▶ WHAT THE TASK REQUIRES: Among the entries below, take the line with "de una clase.**" and the line with "no es necesario.**", and output them and every line between them exactly, with nothing else.
*** Block opens ***
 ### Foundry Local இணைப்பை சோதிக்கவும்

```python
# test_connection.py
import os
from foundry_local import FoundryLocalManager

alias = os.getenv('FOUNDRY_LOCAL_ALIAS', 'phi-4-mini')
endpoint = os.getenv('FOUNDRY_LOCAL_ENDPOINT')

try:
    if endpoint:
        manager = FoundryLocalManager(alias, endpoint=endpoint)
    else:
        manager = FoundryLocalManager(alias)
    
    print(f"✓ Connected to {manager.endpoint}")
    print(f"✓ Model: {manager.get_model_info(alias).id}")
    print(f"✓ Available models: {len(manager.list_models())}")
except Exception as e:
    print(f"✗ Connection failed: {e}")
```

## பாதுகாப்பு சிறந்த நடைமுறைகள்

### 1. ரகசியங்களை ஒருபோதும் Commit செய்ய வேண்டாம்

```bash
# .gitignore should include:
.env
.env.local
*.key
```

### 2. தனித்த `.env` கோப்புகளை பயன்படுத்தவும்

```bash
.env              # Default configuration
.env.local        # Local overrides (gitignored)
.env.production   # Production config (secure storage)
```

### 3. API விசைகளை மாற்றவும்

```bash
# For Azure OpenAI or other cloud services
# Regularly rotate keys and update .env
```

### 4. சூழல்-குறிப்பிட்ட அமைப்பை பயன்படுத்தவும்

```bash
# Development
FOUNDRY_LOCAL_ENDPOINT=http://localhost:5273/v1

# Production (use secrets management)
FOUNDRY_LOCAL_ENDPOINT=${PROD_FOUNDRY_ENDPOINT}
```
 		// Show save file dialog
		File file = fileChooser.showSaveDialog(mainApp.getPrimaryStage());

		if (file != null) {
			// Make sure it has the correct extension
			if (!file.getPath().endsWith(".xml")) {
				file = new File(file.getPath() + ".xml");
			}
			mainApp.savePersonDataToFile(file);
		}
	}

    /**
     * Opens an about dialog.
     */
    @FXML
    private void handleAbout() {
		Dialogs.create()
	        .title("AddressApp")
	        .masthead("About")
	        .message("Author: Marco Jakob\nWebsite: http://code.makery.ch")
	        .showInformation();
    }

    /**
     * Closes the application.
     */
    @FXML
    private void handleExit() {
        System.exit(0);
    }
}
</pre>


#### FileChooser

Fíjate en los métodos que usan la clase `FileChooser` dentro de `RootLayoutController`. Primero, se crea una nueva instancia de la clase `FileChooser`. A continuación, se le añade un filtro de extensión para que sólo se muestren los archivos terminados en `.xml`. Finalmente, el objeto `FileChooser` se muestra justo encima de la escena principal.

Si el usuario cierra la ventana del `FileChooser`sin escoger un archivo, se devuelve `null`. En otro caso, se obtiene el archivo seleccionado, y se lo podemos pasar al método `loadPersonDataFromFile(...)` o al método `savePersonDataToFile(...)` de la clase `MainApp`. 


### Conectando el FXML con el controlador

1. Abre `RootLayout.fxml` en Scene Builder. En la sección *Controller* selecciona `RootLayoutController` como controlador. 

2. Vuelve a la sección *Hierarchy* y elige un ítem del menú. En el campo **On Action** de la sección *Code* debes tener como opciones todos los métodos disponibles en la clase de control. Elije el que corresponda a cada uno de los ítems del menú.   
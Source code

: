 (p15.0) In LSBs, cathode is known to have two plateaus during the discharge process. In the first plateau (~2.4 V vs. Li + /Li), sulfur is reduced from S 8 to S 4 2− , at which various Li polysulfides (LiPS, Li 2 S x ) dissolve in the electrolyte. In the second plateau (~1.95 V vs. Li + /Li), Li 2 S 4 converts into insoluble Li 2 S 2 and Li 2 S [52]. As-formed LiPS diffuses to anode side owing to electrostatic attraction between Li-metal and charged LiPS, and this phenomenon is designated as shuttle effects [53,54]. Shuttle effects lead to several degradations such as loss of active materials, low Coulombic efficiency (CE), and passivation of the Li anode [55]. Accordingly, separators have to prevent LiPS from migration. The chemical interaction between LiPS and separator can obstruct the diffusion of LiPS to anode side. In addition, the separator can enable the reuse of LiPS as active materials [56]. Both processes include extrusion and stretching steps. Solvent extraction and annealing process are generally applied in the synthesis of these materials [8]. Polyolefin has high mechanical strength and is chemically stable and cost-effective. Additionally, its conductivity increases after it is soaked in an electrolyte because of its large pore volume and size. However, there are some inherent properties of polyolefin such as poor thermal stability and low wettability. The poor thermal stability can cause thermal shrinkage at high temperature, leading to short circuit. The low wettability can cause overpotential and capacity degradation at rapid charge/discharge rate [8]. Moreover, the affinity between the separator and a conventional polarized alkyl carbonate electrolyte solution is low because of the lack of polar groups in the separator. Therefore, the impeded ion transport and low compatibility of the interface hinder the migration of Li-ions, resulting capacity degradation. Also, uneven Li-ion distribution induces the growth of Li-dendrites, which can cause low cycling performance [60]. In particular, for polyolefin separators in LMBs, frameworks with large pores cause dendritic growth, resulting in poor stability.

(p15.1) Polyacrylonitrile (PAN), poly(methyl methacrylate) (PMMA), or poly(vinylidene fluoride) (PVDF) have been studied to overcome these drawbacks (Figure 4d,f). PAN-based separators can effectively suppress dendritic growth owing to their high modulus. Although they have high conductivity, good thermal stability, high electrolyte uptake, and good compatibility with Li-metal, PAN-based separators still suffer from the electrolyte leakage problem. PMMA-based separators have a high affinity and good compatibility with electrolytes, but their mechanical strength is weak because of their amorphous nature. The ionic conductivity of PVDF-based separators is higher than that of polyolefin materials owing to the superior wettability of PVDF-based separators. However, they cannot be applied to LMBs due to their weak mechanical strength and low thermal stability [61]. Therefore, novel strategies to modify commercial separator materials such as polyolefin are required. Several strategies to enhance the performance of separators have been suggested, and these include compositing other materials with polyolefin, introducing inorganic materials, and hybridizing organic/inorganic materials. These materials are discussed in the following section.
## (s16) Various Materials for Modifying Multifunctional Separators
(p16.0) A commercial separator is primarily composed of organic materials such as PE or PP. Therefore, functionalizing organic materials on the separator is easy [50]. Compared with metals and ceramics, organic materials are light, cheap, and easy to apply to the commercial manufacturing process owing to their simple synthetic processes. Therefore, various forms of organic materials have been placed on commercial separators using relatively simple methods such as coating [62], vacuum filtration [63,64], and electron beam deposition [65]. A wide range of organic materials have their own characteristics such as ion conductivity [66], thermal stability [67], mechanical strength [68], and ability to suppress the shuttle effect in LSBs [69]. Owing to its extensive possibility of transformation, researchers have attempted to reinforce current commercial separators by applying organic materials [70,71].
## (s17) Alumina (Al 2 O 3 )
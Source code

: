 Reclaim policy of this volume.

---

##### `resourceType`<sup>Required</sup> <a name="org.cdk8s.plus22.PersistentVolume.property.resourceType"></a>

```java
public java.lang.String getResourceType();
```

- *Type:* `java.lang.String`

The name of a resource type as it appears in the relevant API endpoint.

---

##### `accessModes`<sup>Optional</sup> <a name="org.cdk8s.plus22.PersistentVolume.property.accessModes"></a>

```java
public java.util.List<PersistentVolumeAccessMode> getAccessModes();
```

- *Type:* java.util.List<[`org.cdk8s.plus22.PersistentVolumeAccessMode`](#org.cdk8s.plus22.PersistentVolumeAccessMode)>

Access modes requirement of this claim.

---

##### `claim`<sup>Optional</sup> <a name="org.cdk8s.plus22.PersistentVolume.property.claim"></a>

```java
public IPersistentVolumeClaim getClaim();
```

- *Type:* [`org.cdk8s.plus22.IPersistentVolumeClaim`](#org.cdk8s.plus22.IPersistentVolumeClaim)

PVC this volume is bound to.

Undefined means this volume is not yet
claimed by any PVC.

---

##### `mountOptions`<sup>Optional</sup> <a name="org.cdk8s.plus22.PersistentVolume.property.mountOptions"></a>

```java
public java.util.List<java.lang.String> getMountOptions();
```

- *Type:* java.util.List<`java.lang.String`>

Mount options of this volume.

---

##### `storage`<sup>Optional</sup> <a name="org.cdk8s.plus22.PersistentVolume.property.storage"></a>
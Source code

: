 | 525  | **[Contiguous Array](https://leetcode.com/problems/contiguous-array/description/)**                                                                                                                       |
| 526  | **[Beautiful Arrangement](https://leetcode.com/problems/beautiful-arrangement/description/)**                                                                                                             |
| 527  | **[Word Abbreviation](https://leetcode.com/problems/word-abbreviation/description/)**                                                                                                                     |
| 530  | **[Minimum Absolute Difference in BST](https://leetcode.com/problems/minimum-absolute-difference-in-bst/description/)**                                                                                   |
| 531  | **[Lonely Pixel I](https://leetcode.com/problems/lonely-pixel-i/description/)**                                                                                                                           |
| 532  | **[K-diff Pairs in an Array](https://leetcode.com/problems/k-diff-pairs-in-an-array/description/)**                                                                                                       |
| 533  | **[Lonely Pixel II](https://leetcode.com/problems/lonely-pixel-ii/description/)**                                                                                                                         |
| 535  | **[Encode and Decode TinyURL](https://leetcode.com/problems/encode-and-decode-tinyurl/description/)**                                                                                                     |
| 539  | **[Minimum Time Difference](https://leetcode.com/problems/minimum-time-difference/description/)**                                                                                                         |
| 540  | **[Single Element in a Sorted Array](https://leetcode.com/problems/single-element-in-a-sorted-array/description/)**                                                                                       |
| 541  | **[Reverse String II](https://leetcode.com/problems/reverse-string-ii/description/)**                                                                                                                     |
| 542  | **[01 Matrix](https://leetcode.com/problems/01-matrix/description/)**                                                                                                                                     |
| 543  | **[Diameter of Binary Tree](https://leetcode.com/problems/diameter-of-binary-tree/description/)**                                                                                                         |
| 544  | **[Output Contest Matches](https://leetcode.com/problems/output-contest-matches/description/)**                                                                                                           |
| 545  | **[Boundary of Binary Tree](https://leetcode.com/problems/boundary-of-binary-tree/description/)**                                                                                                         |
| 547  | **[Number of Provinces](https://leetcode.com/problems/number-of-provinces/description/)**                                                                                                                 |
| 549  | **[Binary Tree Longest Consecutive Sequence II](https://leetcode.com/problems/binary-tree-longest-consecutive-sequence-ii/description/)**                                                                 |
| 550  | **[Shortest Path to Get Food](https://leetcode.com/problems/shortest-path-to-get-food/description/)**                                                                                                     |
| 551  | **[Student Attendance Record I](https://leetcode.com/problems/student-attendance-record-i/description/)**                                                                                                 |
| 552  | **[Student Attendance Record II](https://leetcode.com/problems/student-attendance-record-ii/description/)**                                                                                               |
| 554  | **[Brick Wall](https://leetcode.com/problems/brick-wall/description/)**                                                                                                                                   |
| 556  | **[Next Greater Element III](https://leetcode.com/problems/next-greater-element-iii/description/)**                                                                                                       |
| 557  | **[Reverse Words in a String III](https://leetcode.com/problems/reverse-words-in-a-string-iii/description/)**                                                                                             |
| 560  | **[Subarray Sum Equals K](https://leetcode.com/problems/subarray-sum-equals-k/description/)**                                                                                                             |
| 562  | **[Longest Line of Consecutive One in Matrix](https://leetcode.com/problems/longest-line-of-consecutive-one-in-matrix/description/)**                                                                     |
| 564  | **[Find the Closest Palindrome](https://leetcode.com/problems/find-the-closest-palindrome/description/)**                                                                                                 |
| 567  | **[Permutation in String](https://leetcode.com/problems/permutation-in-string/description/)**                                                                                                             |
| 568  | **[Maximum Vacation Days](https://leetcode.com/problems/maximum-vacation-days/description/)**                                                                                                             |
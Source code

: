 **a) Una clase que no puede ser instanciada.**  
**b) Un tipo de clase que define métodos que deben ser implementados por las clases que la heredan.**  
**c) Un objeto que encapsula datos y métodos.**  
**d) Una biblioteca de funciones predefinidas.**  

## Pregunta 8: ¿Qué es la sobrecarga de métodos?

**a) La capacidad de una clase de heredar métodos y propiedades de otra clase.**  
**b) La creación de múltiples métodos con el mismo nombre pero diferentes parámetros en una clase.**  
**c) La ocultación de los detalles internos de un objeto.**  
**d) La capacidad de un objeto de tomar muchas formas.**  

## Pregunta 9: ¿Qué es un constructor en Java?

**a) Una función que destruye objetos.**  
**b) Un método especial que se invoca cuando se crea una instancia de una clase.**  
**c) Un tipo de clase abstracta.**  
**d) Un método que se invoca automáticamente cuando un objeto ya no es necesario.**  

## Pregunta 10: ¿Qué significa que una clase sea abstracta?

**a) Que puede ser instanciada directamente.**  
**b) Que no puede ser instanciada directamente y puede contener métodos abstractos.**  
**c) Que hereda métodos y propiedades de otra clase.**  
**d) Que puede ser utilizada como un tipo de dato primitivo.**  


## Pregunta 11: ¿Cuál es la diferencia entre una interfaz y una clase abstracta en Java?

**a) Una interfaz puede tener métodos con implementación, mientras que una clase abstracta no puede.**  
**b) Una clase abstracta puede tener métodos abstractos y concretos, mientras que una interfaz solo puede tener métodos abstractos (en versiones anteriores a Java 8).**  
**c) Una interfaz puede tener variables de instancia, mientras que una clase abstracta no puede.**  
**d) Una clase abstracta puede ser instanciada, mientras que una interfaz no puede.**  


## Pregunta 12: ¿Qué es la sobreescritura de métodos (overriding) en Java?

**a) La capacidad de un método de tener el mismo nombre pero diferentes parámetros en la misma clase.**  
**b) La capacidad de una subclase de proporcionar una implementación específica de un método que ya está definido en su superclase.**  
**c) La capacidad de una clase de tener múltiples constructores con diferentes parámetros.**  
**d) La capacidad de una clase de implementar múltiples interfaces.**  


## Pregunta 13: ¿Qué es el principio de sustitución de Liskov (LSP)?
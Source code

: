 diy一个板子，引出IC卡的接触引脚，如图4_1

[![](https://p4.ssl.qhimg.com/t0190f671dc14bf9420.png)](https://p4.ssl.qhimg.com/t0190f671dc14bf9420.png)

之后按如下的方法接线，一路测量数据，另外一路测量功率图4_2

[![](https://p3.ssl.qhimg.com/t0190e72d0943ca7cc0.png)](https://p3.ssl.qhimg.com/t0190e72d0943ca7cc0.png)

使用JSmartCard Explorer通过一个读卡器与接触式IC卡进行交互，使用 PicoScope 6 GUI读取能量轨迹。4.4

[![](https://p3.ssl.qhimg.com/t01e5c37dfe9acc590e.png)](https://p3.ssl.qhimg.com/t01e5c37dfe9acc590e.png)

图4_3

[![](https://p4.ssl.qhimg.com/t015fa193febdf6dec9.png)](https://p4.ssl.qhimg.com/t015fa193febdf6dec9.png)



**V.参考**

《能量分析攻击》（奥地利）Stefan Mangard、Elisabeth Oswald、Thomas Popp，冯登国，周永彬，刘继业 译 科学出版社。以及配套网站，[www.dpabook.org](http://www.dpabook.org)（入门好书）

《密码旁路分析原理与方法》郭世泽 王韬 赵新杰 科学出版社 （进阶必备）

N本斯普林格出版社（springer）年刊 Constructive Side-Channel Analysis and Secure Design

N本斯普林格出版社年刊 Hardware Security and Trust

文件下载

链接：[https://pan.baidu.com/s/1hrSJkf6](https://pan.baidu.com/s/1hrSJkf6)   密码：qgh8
*** Block closes ***
▶ RESULT OF THIS EXERCISE:
**b) Un método especial que se invoca cuando se crea una instancia de una clase.**  
**c) Un tipo de clase abstracta.**  
**d) Un método que se invoca automáticamente cuando un objeto ya no es necesario.**  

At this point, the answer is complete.